We went this route too and hoped we could re-use lots of code we already had but, as you say, the right tool for an iOS app is Objective-C. Un-JITed JS inside a wrapped app with a zillion Objective-C stubs using the DOM in a view-like manner its not meant to represent just doesn't do it.
In fact, "Fastbook" is proof that an HTML5 app can be FASTER than it's iOS counterpart. http://www.sencha.com/blog/the-making-of-fastbook-an-html5-l...
Check out their video. They literally duplicated the iOS functionality, and made it faster, with HTML5.
Also, I don't agree that the Fastbook app is HTML5 "done properly." From their article:
So the Fastbook app is the first to make use of a brand new “Sandbox Container” which programmatically detaches complex views and renders them into their own iframes, and thus partitioning the DOM tree...events, positioning, styling, and JavaScript code have to be proxied between the parent window and the child sandboxes.
I would characterize this as "heroics."
They are both pulling the same data from Facebook, and just displaying it to the user. One is native, one is HTML5.
I'm not sure we can mark this as a win for HTML5, but what Sencha did is impressive. HTML5 will certainly continue to grow, and this is a fantastic step forward.
You are also correct that HTML5 is cross platform, and Sencha has proven that HTML5 can be taken into serious consideration when starting a new project.
This is far from true. Example: Given the amount of resources Microsoft has and all the effort they put in UX it seems reasonable they have made the best UX decisions
No, that's provably not true.
It seems logical that the large resources of big companies would work that way but that's not how the real world works. It always comes down to just a few people and their taste. Rarely are these kinds of decisions made based on anything more than a few people's opinions whether it's Microsoft, Google, Apple or Facebook. Whoever is the lead programmer for a particular project or lead UX designer for another or one of the 2 or 3 people around them decide this stuff based on nothing more than their professional opinion. That opinion might be more informed than your average joe but it has nothing to do with the size of the company and their "considerable resources".
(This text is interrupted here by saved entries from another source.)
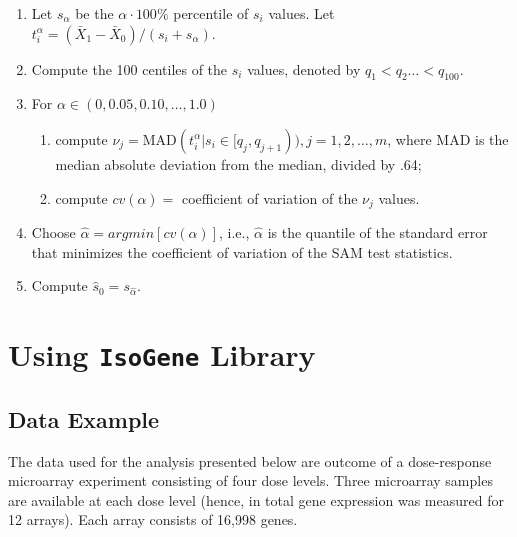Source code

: \begin{enumerate}

\item Let $s_{\alpha}$ be the $\alpha \cdot 100\%$ percentile of $s_i$ values.
Let $t_i^{\alpha}= (\bar{X}_{1}-\bar{X}_{0})/(s_i+s_{\alpha})$.

\item Compute the 100 centiles of the $s_i$ values, denoted by $q_1 <
q_2\dots < q_{100}$.

\item For $\alpha \in (0, 0.05, 0.10, \dots, 1.0)$

\begin{enumerate}

\item compute $\nu_j= \mbox{MAD}(t_i^{\alpha}|s_i \in
[q_j,q_{j+1})),j=1,2,\dots,m$, where \mbox{MAD} is the median
absolute deviation from the median, divided by .64;

\item compute $cv(\alpha)=$ coefficient of variation of the $\nu_j$
values.

\end{enumerate}

\item Choose $\hat{\alpha}=argmin[cv(\alpha)]$, i.e.,
$\hat{\alpha}$ is the quantile of the standard error that minimizes
the coefficient of variation of the SAM test statistics.

\item Compute $\hat{s}_0=s_{\hat{\alpha}}$.

\end{enumerate}




\section{Using \texttt{IsoGene} Library}

\subsection{Data Example}

The data used for the analysis presented below are outcome of a dose-response microarray experiment
consisting of four dose levels. Three microarray samples are available at each dose level (hence, in total
gene expression was measured for 12 arrays). Each array consists of 16,998 genes.

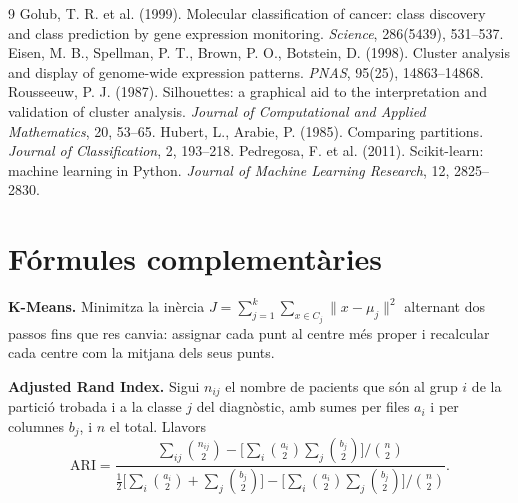 \documentclass[11pt,a4paper]{article}
\begin{document}
\vspace{0.4cm}
\begin{thebibliography}{9}
 Golub, T. R. et al. (1999). Molecular classification of cancer: class discovery and class prediction by gene expression monitoring. \textit{Science}, 286(5439), 531--537.
 Eisen, M. B., Spellman, P. T., Brown, P. O., Botstein, D. (1998). Cluster analysis and display of genome-wide expression patterns. \textit{PNAS}, 95(25), 14863--14868.
 Rousseeuw, P. J. (1987). Silhouettes: a graphical aid to the interpretation and validation of cluster analysis. \textit{Journal of Computational and Applied Mathematics}, 20, 53--65.
 Hubert, L., Arabie, P. (1985). Comparing partitions. \textit{Journal of Classification}, 2, 193--218.
 Pedregosa, F. et al. (2011). Scikit-learn: machine learning in Python. \textit{Journal of Machine Learning Research}, 12, 2825--2830.
\end{thebibliography}

\appendix
\vspace{0.4cm}
\section{Fórmules complementàries}
\label{ann:formules}
\small

\textbf{K-Means.} Minimitza la inèrcia $J=\sum_{j=1}^{k}\sum_{x\in C_j}\lVert x-\mu_j\rVert^2$ alternant dos passos fins que res canvia: assignar cada punt al centre més proper i recalcular cada centre com la mitjana dels seus punts.

\textbf{Adjusted Rand Index.} Sigui $n_{ij}$ el nombre de pacients que són al grup $i$ de la partició trobada i a la classe $j$ del diagnòstic, amb sumes per files $a_i$ i per columnes $b_j$, i $n$ el total. Llavors
\[
\mathrm{ARI}=\frac{\sum_{ij}\binom{n_{ij}}{2}-\Big[\sum_i\binom{a_i}{2}\sum_j\binom{b_j}{2}\Big]\Big/\binom{n}{2}}
{\tfrac12\Big[\sum_i\binom{a_i}{2}+\sum_j\binom{b_j}{2}\Big]-\Big[\sum_i\binom{a_i}{2}\sum_j\binom{b_j}{2}\Big]\Big/\binom{n}{2}}.
\]
\end{document}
I've seen Gmail.app on a friend's iPhone 4S (with dual-core A5) and it's slower than Apple's Mail.app on my sister's iPhone 3G (with a 300MHz ARMv6, which I think is under clocked to 230MHz or something like that).
When Google (king of the Internet and HTML5) fails to "do HTML5 properly", then the rest of us really don't have much chance.
(and, no, it's not (entirely) UIWebView's fault. If Google were allowed to use Nitro or V8, Gmail.app would be 40% faster. But that iPhone 5's CPU is like 20 times faster than that crummy old iPhone 3G)
The 40% faster boost takes us into the range of not-really-noticeable. If there were a dev tool to make efficient HTML5 apps just like there is to make native, and this speed difference was in miliseconds, not seconds, developers will flock to HTML5.